*To do:* Show every line of the data that contains the string "MyTest".
Supplied data Start Marker
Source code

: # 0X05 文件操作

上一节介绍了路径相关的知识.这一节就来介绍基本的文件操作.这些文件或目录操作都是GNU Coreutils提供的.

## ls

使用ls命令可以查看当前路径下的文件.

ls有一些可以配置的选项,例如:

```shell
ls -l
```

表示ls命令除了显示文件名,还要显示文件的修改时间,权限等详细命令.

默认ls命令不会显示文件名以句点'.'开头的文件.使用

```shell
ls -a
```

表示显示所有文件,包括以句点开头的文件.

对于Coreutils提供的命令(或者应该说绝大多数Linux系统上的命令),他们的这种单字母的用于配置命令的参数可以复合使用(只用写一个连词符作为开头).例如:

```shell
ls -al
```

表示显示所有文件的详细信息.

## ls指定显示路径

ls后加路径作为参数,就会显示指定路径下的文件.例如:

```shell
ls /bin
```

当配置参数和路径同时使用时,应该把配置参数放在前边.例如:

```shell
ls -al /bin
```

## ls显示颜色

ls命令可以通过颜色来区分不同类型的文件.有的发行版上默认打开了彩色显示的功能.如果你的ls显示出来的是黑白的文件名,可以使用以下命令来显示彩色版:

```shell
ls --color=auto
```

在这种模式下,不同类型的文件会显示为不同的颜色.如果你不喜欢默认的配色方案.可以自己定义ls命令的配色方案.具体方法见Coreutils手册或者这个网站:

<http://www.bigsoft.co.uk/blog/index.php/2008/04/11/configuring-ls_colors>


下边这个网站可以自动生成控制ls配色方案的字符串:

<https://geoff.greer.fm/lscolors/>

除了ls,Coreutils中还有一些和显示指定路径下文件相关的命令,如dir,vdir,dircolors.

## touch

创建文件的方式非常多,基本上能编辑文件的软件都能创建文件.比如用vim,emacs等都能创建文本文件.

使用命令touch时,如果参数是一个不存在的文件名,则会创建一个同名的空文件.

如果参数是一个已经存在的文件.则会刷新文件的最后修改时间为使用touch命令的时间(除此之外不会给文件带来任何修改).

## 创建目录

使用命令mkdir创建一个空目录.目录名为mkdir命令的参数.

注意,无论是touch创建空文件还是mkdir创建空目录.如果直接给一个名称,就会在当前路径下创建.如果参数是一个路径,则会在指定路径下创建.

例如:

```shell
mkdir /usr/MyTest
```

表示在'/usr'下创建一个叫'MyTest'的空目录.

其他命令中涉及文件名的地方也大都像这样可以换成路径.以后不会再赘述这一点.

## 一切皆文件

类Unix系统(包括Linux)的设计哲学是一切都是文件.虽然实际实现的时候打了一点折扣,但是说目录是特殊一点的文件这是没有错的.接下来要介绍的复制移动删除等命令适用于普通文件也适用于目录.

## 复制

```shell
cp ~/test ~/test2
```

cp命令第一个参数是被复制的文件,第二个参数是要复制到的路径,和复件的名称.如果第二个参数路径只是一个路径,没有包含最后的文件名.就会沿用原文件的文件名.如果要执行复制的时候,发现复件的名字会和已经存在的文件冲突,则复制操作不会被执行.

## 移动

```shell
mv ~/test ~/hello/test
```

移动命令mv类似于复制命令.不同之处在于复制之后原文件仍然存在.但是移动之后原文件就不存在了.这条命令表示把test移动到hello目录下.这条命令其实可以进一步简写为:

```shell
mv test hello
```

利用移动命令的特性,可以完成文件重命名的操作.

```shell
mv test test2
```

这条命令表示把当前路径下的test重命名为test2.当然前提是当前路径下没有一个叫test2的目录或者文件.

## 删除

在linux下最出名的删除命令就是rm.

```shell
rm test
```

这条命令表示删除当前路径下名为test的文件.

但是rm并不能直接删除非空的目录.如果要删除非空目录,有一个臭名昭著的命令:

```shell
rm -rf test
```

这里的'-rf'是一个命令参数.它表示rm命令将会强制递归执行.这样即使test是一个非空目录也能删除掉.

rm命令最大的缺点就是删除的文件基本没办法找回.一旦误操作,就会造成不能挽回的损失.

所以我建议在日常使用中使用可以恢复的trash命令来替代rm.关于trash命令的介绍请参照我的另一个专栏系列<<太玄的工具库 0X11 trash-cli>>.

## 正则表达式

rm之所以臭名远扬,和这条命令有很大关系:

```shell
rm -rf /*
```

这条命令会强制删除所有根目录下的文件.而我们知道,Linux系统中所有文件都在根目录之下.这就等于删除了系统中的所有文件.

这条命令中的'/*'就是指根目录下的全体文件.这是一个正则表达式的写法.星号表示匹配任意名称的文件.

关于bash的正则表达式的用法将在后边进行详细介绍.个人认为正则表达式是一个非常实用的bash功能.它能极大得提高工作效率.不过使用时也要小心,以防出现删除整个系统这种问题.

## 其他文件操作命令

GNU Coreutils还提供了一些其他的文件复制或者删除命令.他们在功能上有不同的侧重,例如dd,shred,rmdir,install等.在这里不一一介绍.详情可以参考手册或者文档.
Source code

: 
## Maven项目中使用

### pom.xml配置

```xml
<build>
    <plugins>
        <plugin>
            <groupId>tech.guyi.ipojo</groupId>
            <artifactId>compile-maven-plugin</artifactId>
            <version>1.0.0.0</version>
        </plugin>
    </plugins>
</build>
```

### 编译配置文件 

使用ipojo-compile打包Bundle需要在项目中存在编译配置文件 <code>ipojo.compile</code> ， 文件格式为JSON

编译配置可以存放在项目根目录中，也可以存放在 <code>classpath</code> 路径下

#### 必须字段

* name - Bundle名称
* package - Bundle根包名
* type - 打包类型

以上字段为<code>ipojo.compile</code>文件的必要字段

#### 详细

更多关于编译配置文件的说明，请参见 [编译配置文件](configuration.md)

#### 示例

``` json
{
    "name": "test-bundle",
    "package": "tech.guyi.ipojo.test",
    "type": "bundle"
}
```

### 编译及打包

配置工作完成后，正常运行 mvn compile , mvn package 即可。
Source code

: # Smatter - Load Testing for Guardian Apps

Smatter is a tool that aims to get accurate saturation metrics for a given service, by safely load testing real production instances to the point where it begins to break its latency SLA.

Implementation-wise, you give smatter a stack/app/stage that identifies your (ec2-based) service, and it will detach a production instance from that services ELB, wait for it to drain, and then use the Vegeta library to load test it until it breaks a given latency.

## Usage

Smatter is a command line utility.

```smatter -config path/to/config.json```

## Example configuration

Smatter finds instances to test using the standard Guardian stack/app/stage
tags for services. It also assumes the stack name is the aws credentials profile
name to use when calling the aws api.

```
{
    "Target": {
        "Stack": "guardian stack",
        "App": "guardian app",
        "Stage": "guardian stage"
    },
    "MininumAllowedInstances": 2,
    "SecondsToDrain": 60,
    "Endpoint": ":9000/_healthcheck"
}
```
Supplied data End Marker
*Exercise output:*
mkdir /usr/MyTest
表示在'/usr'下创建一个叫'MyTest'的空目录.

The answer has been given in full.